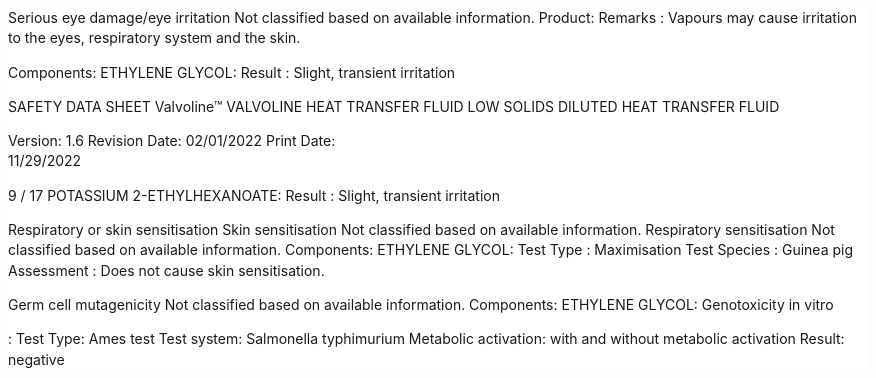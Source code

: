 Serious eye damage/eye irritation 
Not classified based on available information. 
Product: 
Remarks 
: 
Vapours may cause irritation to the eyes, respiratory system 
and the skin. 
 
Components: 
ETHYLENE GLYCOL: 
Result 
: 
Slight, transient irritation 
 
 
SAFETY DATA SHEET 
Valvoline™ VALVOLINE HEAT TRANSFER 
FLUID LOW SOLIDS DILUTED HEAT 
TRANSFER FLUID 
 
Version: 1.6 
Revision Date: 02/01/2022 
Print Date:  
11/29/2022 
 
9 / 17 
POTASSIUM 2-ETHYLHEXANOATE: 
Result 
: 
Slight, transient irritation 
 
Respiratory or skin sensitisation 
Skin sensitisation 
Not classified based on available information. 
Respiratory sensitisation 
Not classified based on available information. 
Components: 
ETHYLENE GLYCOL: 
Test Type 
: 
Maximisation Test 
Species 
: 
Guinea pig 
Assessment 
: 
Does not cause skin sensitisation. 
 
Germ cell mutagenicity 
Not classified based on available information. 
Components: 
ETHYLENE GLYCOL: 
Genotoxicity in vitro 
 
: 
Test Type: Ames test 
Test system: Salmonella typhimurium 
Metabolic activation: with and without metabolic activation 
Result: negative 
 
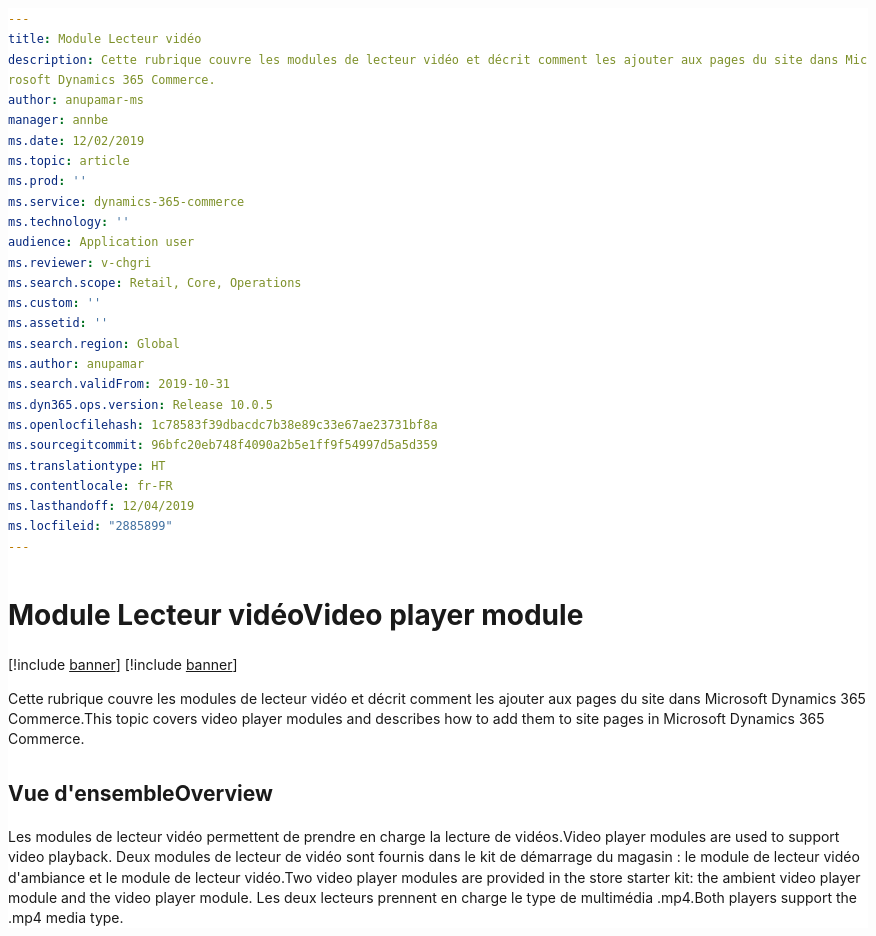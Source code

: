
 ```yaml
---
title: Module Lecteur vidéo
description: Cette rubrique couvre les modules de lecteur vidéo et décrit comment les ajouter aux pages du site dans Microsoft Dynamics 365 Commerce.
author: anupamar-ms
manager: annbe
ms.date: 12/02/2019
ms.topic: article
ms.prod: ''
ms.service: dynamics-365-commerce
ms.technology: ''
audience: Application user
ms.reviewer: v-chgri
ms.search.scope: Retail, Core, Operations
ms.custom: ''
ms.assetid: ''
ms.search.region: Global
ms.author: anupamar
ms.search.validFrom: 2019-10-31
ms.dyn365.ops.version: Release 10.0.5
ms.openlocfilehash: 1c78583f39dbacdc7b38e89c33e67ae23731bf8a
ms.sourcegitcommit: 96bfc20eb748f4090a2b5e1ff9f54997d5a5d359
ms.translationtype: HT
ms.contentlocale: fr-FR
ms.lasthandoff: 12/04/2019
ms.locfileid: "2885899"
---
```

# <a name="video-player-module"></a><span data-ttu-id="23817-103">Module Lecteur vidéo</span><span class="sxs-lookup"><span data-stu-id="23817-103">Video player module</span></span>

[!include [banner](includes/preview-banner.md)]
[!include [banner](includes/banner.md)]

<span data-ttu-id="23817-104">Cette rubrique couvre les modules de lecteur vidéo et décrit comment les ajouter aux pages du site dans Microsoft Dynamics 365 Commerce.</span><span class="sxs-lookup"><span data-stu-id="23817-104">This topic covers video player modules and describes how to add them to site pages in Microsoft Dynamics 365 Commerce.</span></span>

## <a name="overview"></a><span data-ttu-id="23817-105">Vue d'ensemble</span><span class="sxs-lookup"><span data-stu-id="23817-105">Overview</span></span>

<span data-ttu-id="23817-106">Les modules de lecteur vidéo permettent de prendre en charge la lecture de vidéos.</span><span class="sxs-lookup"><span data-stu-id="23817-106">Video player modules are used to support video playback.</span></span> <span data-ttu-id="23817-107">Deux modules de lecteur de vidéo sont fournis dans le kit de démarrage du magasin : le module de lecteur vidéo d'ambiance et le module de lecteur vidéo.</span><span class="sxs-lookup"><span data-stu-id="23817-107">Two video player modules are provided in the store starter kit: the ambient video player module and the video player module.</span></span> <span data-ttu-id="23817-108">Les deux lecteurs prennent en charge le type de multimédia .mp4.</span><span class="sxs-lookup"><span data-stu-id="23817-108">Both players support the .mp4 media type.</span></span>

* _Work to complete_
Output the data above in full. Skip every picture.

* _Expected answer_
Source code

: Serious eye damage/eye irritation 
Not classified based on available information. 
Product: 
Remarks 
: 
Vapours may cause irritation to the eyes, respiratory system 
and the skin. 
 
Components: 
ETHYLENE GLYCOL: 
Result 
: 
Slight, transient irritation 
 
 
SAFETY DATA SHEET 
Valvoline™ VALVOLINE HEAT TRANSFER 
FLUID LOW SOLIDS DILUTED HEAT 
TRANSFER FLUID 
 
Version: 1.6 
Revision Date: 02/01/2022 
Print Date:  
11/29/2022 
 
9 / 17 
POTASSIUM 2-ETHYLHEXANOATE: 
Result 
: 
Slight, transient irritation 
 
Respiratory or skin sensitisation 
Skin sensitisation 
Not classified based on available information. 
Respiratory sensitisation 
Not classified based on available information. 
Components: 
ETHYLENE GLYCOL: 
Test Type 
: 
Maximisation Test 
Species 
: 
Guinea pig 
Assessment 
: 
Does not cause skin sensitisation. 
 
Germ cell mutagenicity 
Not classified based on available information. 
Components: 
ETHYLENE GLYCOL: 
Genotoxicity in vitro 
 
: 
Test Type: Ames test 
Test system: Salmonella typhimurium 
Metabolic activation: with and without metabolic activation 
Result: negative 
 
Source code

:
 ```yaml
---
title: Module Lecteur vidéo
description: Cette rubrique couvre les modules de lecteur vidéo et décrit comment les ajouter aux pages du site dans Microsoft Dynamics 365 Commerce.
author: anupamar-ms
manager: annbe
ms.date: 12/02/2019
ms.topic: article
ms.prod: ''
ms.service: dynamics-365-commerce
ms.technology: ''
audience: Application user
ms.reviewer: v-chgri
ms.search.scope: Retail, Core, Operations
ms.custom: ''
ms.assetid: ''
ms.search.region: Global
ms.author: anupamar
ms.search.validFrom: 2019-10-31
ms.dyn365.ops.version: Release 10.0.5
ms.openlocfilehash: 1c78583f39dbacdc7b38e89c33e67ae23731bf8a
ms.sourcegitcommit: 96bfc20eb748f4090a2b5e1ff9f54997d5a5d359
ms.translationtype: HT
ms.contentlocale: fr-FR
ms.lasthandoff: 12/04/2019
ms.locfileid: "2885899"
---
```

# <a name="video-player-module"></a><span data-ttu-id="23817-103">Module Lecteur vidéo</span><span class="sxs-lookup"><span data-stu-id="23817-103">Video player module</span></span>

[!include [banner](includes/preview-banner.md)]
[!include [banner](includes/banner.md)]

<span data-ttu-id="23817-104">Cette rubrique couvre les modules de lecteur vidéo et décrit comment les ajouter aux pages du site dans Microsoft Dynamics 365 Commerce.</span><span class="sxs-lookup"><span data-stu-id="23817-104">This topic covers video player modules and describes how to add them to site pages in Microsoft Dynamics 365 Commerce.</span></span>

## <a name="overview"></a><span data-ttu-id="23817-105">Vue d'ensemble</span><span class="sxs-lookup"><span data-stu-id="23817-105">Overview</span></span>

<span data-ttu-id="23817-106">Les modules de lecteur vidéo permettent de prendre en charge la lecture de vidéos.</span><span class="sxs-lookup"><span data-stu-id="23817-106">Video player modules are used to support video playback.</span></span> <span data-ttu-id="23817-107">Deux modules de lecteur de vidéo sont fournis dans le kit de démarrage du magasin : le module de lecteur vidéo d'ambiance et le module de lecteur vidéo.</span><span class="sxs-lookup"><span data-stu-id="23817-107">Two video player modules are provided in the store starter kit: the ambient video player module and the video player module.</span></span> <span data-ttu-id="23817-108">Les deux lecteurs prennent en charge le type de multimédia .mp4.</span><span class="sxs-lookup"><span data-stu-id="23817-108">Both players support the .mp4 media type.</span></span>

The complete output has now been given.